(Beginning of RECORDS FOR THIS EXERCISE)

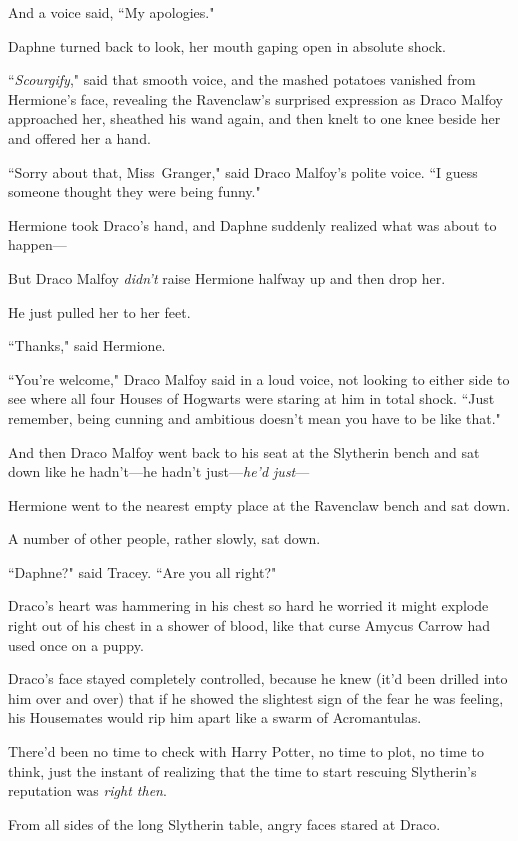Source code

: And a voice said, ``My apologies."

Daphne turned back to look, her mouth gaping open in absolute shock.

``\emph{Scourgify}," said that smooth voice, and the mashed potatoes vanished from Hermione's face, revealing the Ravenclaw's surprised expression as Draco Malfoy approached her, sheathed his wand again, and then knelt to one knee beside her and offered her a hand.

``Sorry about that, Miss~Granger," said Draco Malfoy's polite voice. ``I guess someone thought they were being funny."

Hermione took Draco's hand, and Daphne suddenly realized what was about to happen—

But Draco Malfoy \emph{didn't} raise Hermione halfway up and then drop her.

He just pulled her to her feet.

``Thanks," said Hermione.

``You're welcome," Draco Malfoy said in a loud voice, not looking to either side to see where all four Houses of Hogwarts were staring at him in total shock. ``Just remember, being cunning and ambitious doesn't mean you have to be like that."

And then Draco Malfoy went back to his seat at the Slytherin bench and sat down like he hadn't—he hadn't just—\emph{he'd just}—

Hermione went to the nearest empty place at the Ravenclaw bench and sat down.

A number of other people, rather slowly, sat down.

``Daphne?" said Tracey. ``Are you all right?"

\later

Draco's heart was hammering in his chest so hard he worried it might explode right out of his chest in a shower of blood, like that curse Amycus Carrow had used once on a puppy.

Draco's face stayed completely controlled, because he knew (it'd been drilled into him over and over) that if he showed the slightest sign of the fear he was feeling, his Housemates would rip him apart like a swarm of Acromantulas.

There'd been no time to check with Harry Potter, no time to plot, no time to think, just the instant of realizing that the time to start rescuing Slytherin's reputation was \emph{right then}.

From all sides of the long Slytherin table, angry faces stared at Draco.

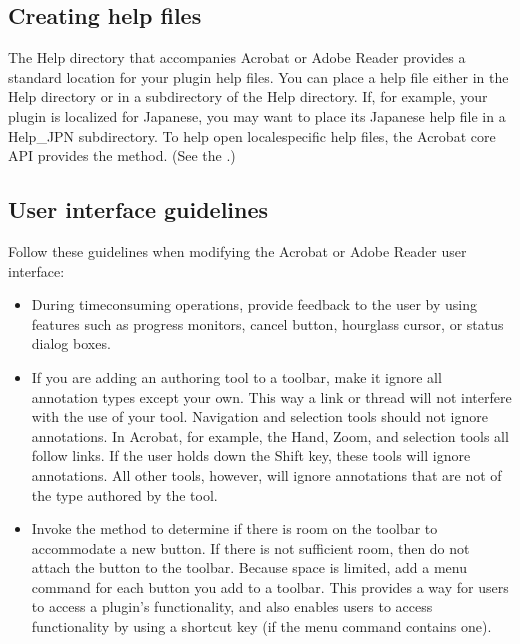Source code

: \documentclass[letterpaper,12pt,english,openany,oneside]{sphinxmanual}
\begin{document}
\subsection{Creating help files}
\label{\detokenize{Plugins_Pimech:creating-help-files}}
The Help directory that accompanies Acrobat or Adobe Reader provides a standard location for your plug\sphinxhyphen{}in help files. You can place a help file either in the Help directory or in a subdirectory of the Help directory. If, for example, your plugin is localized for Japanese, you may want to place its Japanese help file in a Help\_JPN subdirectory. To help open locale\sphinxhyphen{}specific help files, the Acrobat core API provides the  method. (See the .)


\subsection{User interface guidelines}
\label{\detokenize{Plugins_Pimech:user-interface-guidelines}}
Follow these guidelines when modifying the Acrobat or Adobe Reader user interface:
\begin{itemize}
\item {} 
During time\sphinxhyphen{}consuming operations, provide feedback to the user by using features such as progress monitors, cancel button, hourglass cursor, or status dialog boxes.

\item {} 
If you are adding an authoring tool to a toolbar, make it ignore all annotation types except your own. This way a link or thread will not interfere with the use of your tool. Navigation and selection tools should not ignore annotations. In Acrobat, for example, the Hand, Zoom, and selection tools all follow links. If the user holds down the Shift key, these tools will ignore annotations. All other tools, however, will ignore annotations that are not of the type authored by the tool.

\item {} 
Invoke the  method to determine if there is room on the toolbar to accommodate a new button. If there is not sufficient room, then do not attach the button to the toolbar. Because space is limited, add a menu command for each button you add to a toolbar. This provides a way for users to access a plugin’s functionality, and also enables users to access functionality by using a shortcut key (if the menu command contains one).

\end{itemize}
\end{document}
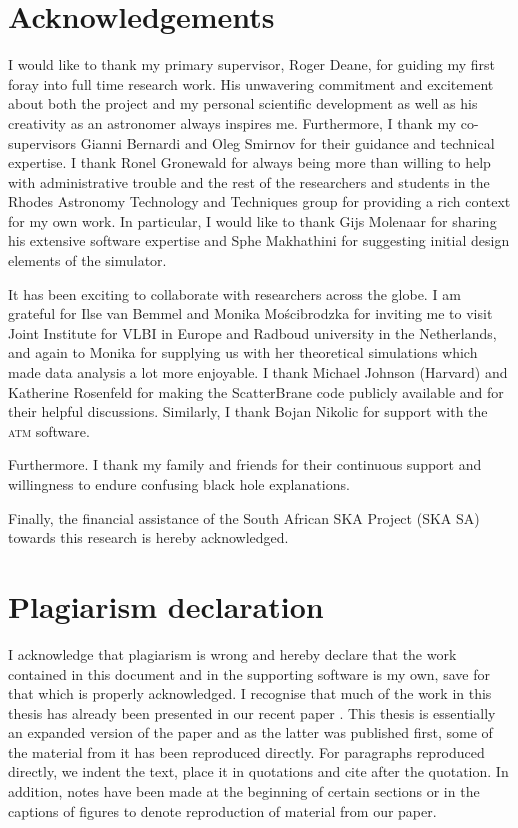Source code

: 
 
\chapter*{Acknowledgements}
I would like to thank my primary supervisor, Roger Deane, for guiding my first foray into full time research work. His unwavering commitment and excitement about both the project and my personal scientific development as well as his creativity as an astronomer always inspires me. Furthermore, I thank my co-supervisors Gianni Bernardi and Oleg Smirnov for their guidance and technical expertise. I thank Ronel Gronewald for always being more than willing to help with administrative trouble and the rest of the researchers and students in the Rhodes Astronomy Technology and Techniques group for providing a rich context for my own work. In particular, I would like to thank Gijs Molenaar for sharing his extensive software expertise and Sphe Makhathini for suggesting initial design elements of the simulator. 


It has been exciting to collaborate with researchers across the globe. I am grateful for Ilse van Bemmel and Monika Mo\'{s}cibrodzka for inviting me to visit Joint Institute for VLBI in Europe and Radboud university in the Netherlands, and again to Monika for supplying us with her theoretical simulations which made data analysis a lot more enjoyable. I thank Michael Johnson (Harvard) and Katherine Rosenfeld for making the {\sc ScatterBrane} code publicly available and for their helpful discussions. Similarly, I thank Bojan Nikolic for support with the \textsc{atm} software.  

Furthermore. I thank my family and friends for their continuous support and willingness to endure confusing black hole explanations.

Finally, the financial assistance of the South African SKA Project (SKA SA) towards this research is hereby acknowledged. 

\chapter*{Plagiarism declaration}
 I acknowledge that plagiarism is wrong and hereby declare that the work contained in this document and in the supporting software is my own, save for that which is properly acknowledged. I recognise that much of the work in this thesis has already been presented in our recent paper \citep{Blecher_2016}. This thesis is essentially an expanded version of the paper and as the latter was published first, some of the material from it has been reproduced directly. For paragraphs reproduced directly, we indent the text, place it in quotations and cite \citep{Blecher_2016} after the quotation. In addition, notes have been made at the beginning of certain sections or in the captions of figures to denote reproduction of material from our paper.
 \vspace{55pt}
 

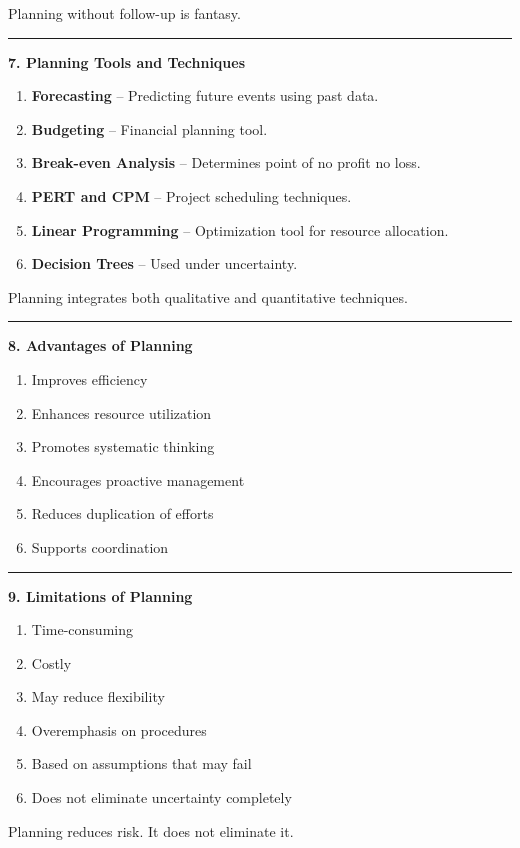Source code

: \documentclass[10pt,a4paper]{article}
\newcommand{\separator}{\vspace{0.4em}\noindent\rule{\linewidth}{0.6pt}\vspace{0.4em}}
\begin{document}
Planning without follow-up is fantasy.

\separator

\textbf{7. Planning Tools and Techniques}

\begin{enumerate}
  \item \textbf{Forecasting} -- Predicting future events using past data.
  \item \textbf{Budgeting} -- Financial planning tool.
  \item \textbf{Break-even Analysis} -- Determines point of no profit no loss.
  \item \textbf{PERT and CPM} -- Project scheduling techniques.
  \item \textbf{Linear Programming} -- Optimization tool for resource allocation.
  \item \textbf{Decision Trees} -- Used under uncertainty.
\end{enumerate}

Planning integrates both qualitative and quantitative techniques.

\separator

\textbf{8. Advantages of Planning}

\begin{enumerate}
  \item Improves efficiency
  \item Enhances resource utilization
  \item Promotes systematic thinking
  \item Encourages proactive management
  \item Reduces duplication of efforts
  \item Supports coordination
\end{enumerate}

\separator

\textbf{9. Limitations of Planning}

\begin{enumerate}
  \item Time-consuming
  \item Costly
  \item May reduce flexibility
  \item Overemphasis on procedures
  \item Based on assumptions that may fail
  \item Does not eliminate uncertainty completely
\end{enumerate}

Planning reduces risk.
It does not eliminate it.
\end{document}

(End of RECORDS FOR THIS EXERCISE)

> _WHAT YOU ARE ASKED TO DO_: Your answer must be an exact copy of the data above, minus its pictures.

> _TASK SOLUTION_:
Source code

: And a voice said, ``My apologies."

Daphne turned back to look, her mouth gaping open in absolute shock.

``\emph{Scourgify}," said that smooth voice, and the mashed potatoes vanished from Hermione's face, revealing the Ravenclaw's surprised expression as Draco Malfoy approached her, sheathed his wand again, and then knelt to one knee beside her and offered her a hand.

``Sorry about that, Miss~Granger," said Draco Malfoy's polite voice. ``I guess someone thought they were being funny."

Hermione took Draco's hand, and Daphne suddenly realized what was about to happen—

But Draco Malfoy \emph{didn't} raise Hermione halfway up and then drop her.

He just pulled her to her feet.

``Thanks," said Hermione.

``You're welcome," Draco Malfoy said in a loud voice, not looking to either side to see where all four Houses of Hogwarts were staring at him in total shock. ``Just remember, being cunning and ambitious doesn't mean you have to be like that."

And then Draco Malfoy went back to his seat at the Slytherin bench and sat down like he hadn't—he hadn't just—\emph{he'd just}—

Hermione went to the nearest empty place at the Ravenclaw bench and sat down.

A number of other people, rather slowly, sat down.

``Daphne?" said Tracey. ``Are you all right?"

\later

Draco's heart was hammering in his chest so hard he worried it might explode right out of his chest in a shower of blood, like that curse Amycus Carrow had used once on a puppy.

Draco's face stayed completely controlled, because he knew (it'd been drilled into him over and over) that if he showed the slightest sign of the fear he was feeling, his Housemates would rip him apart like a swarm of Acromantulas.

There'd been no time to check with Harry Potter, no time to plot, no time to think, just the instant of realizing that the time to start rescuing Slytherin's reputation was \emph{right then}.

From all sides of the long Slytherin table, angry faces stared at Draco.

Source code

: \documentclass[letterpaper,12pt,english,openany,oneside]{sphinxmanual}
\begin{document}
\subsection{Creating help files}
\label{\detokenize{Plugins_Pimech:creating-help-files}}
The Help directory that accompanies Acrobat or Adobe Reader provides a standard location for your plug\sphinxhyphen{}in help files. You can place a help file either in the Help directory or in a subdirectory of the Help directory. If, for example, your plugin is localized for Japanese, you may want to place its Japanese help file in a Help\_JPN subdirectory. To help open locale\sphinxhyphen{}specific help files, the Acrobat core API provides the  method. (See the .)


\subsection{User interface guidelines}
\label{\detokenize{Plugins_Pimech:user-interface-guidelines}}
Follow these guidelines when modifying the Acrobat or Adobe Reader user interface:
\begin{itemize}
\item {} 
During time\sphinxhyphen{}consuming operations, provide feedback to the user by using features such as progress monitors, cancel button, hourglass cursor, or status dialog boxes.

\item {} 
If you are adding an authoring tool to a toolbar, make it ignore all annotation types except your own. This way a link or thread will not interfere with the use of your tool. Navigation and selection tools should not ignore annotations. In Acrobat, for example, the Hand, Zoom, and selection tools all follow links. If the user holds down the Shift key, these tools will ignore annotations. All other tools, however, will ignore annotations that are not of the type authored by the tool.

\item {} 
Invoke the  method to determine if there is room on the toolbar to accommodate a new button. If there is not sufficient room, then do not attach the button to the toolbar. Because space is limited, add a menu command for each button you add to a toolbar. This provides a way for users to access a plugin’s functionality, and also enables users to access functionality by using a shortcut key (if the menu command contains one).

\end{itemize}
\end{document}
Source code

: 
 
\chapter*{Acknowledgements}
I would like to thank my primary supervisor, Roger Deane, for guiding my first foray into full time research work. His unwavering commitment and excitement about both the project and my personal scientific development as well as his creativity as an astronomer always inspires me. Furthermore, I thank my co-supervisors Gianni Bernardi and Oleg Smirnov for their guidance and technical expertise. I thank Ronel Gronewald for always being more than willing to help with administrative trouble and the rest of the researchers and students in the Rhodes Astronomy Technology and Techniques group for providing a rich context for my own work. In particular, I would like to thank Gijs Molenaar for sharing his extensive software expertise and Sphe Makhathini for suggesting initial design elements of the simulator. 


It has been exciting to collaborate with researchers across the globe. I am grateful for Ilse van Bemmel and Monika Mo\'{s}cibrodzka for inviting me to visit Joint Institute for VLBI in Europe and Radboud university in the Netherlands, and again to Monika for supplying us with her theoretical simulations which made data analysis a lot more enjoyable. I thank Michael Johnson (Harvard) and Katherine Rosenfeld for making the {\sc ScatterBrane} code publicly available and for their helpful discussions. Similarly, I thank Bojan Nikolic for support with the \textsc{atm} software.  

Furthermore. I thank my family and friends for their continuous support and willingness to endure confusing black hole explanations.

Finally, the financial assistance of the South African SKA Project (SKA SA) towards this research is hereby acknowledged. 

\chapter*{Plagiarism declaration}
 I acknowledge that plagiarism is wrong and hereby declare that the work contained in this document and in the supporting software is my own, save for that which is properly acknowledged. I recognise that much of the work in this thesis has already been presented in our recent paper \citep{Blecher_2016}. This thesis is essentially an expanded version of the paper and as the latter was published first, some of the material from it has been reproduced directly. For paragraphs reproduced directly, we indent the text, place it in quotations and cite \citep{Blecher_2016} after the quotation. In addition, notes have been made at the beginning of certain sections or in the captions of figures to denote reproduction of material from our paper.
 \vspace{55pt}
 

Source code

: \documentclass[10pt,a4paper]{article}
\newcommand{\separator}{\vspace{0.4em}\noindent\rule{\linewidth}{0.6pt}\vspace{0.4em}}
\begin{document}
Planning without follow-up is fantasy.

\separator

\textbf{7. Planning Tools and Techniques}

\begin{enumerate}
  \item \textbf{Forecasting} -- Predicting future events using past data.
  \item \textbf{Budgeting} -- Financial planning tool.
  \item \textbf{Break-even Analysis} -- Determines point of no profit no loss.
  \item \textbf{PERT and CPM} -- Project scheduling techniques.
  \item \textbf{Linear Programming} -- Optimization tool for resource allocation.
  \item \textbf{Decision Trees} -- Used under uncertainty.
\end{enumerate}

Planning integrates both qualitative and quantitative techniques.

\separator

\textbf{8. Advantages of Planning}

\begin{enumerate}
  \item Improves efficiency
  \item Enhances resource utilization
  \item Promotes systematic thinking
  \item Encourages proactive management
  \item Reduces duplication of efforts
  \item Supports coordination
\end{enumerate}

\separator

\textbf{9. Limitations of Planning}

\begin{enumerate}
  \item Time-consuming
  \item Costly
  \item May reduce flexibility
  \item Overemphasis on procedures
  \item Based on assumptions that may fail
  \item Does not eliminate uncertainty completely
\end{enumerate}

Planning reduces risk.
It does not eliminate it.
\end{document}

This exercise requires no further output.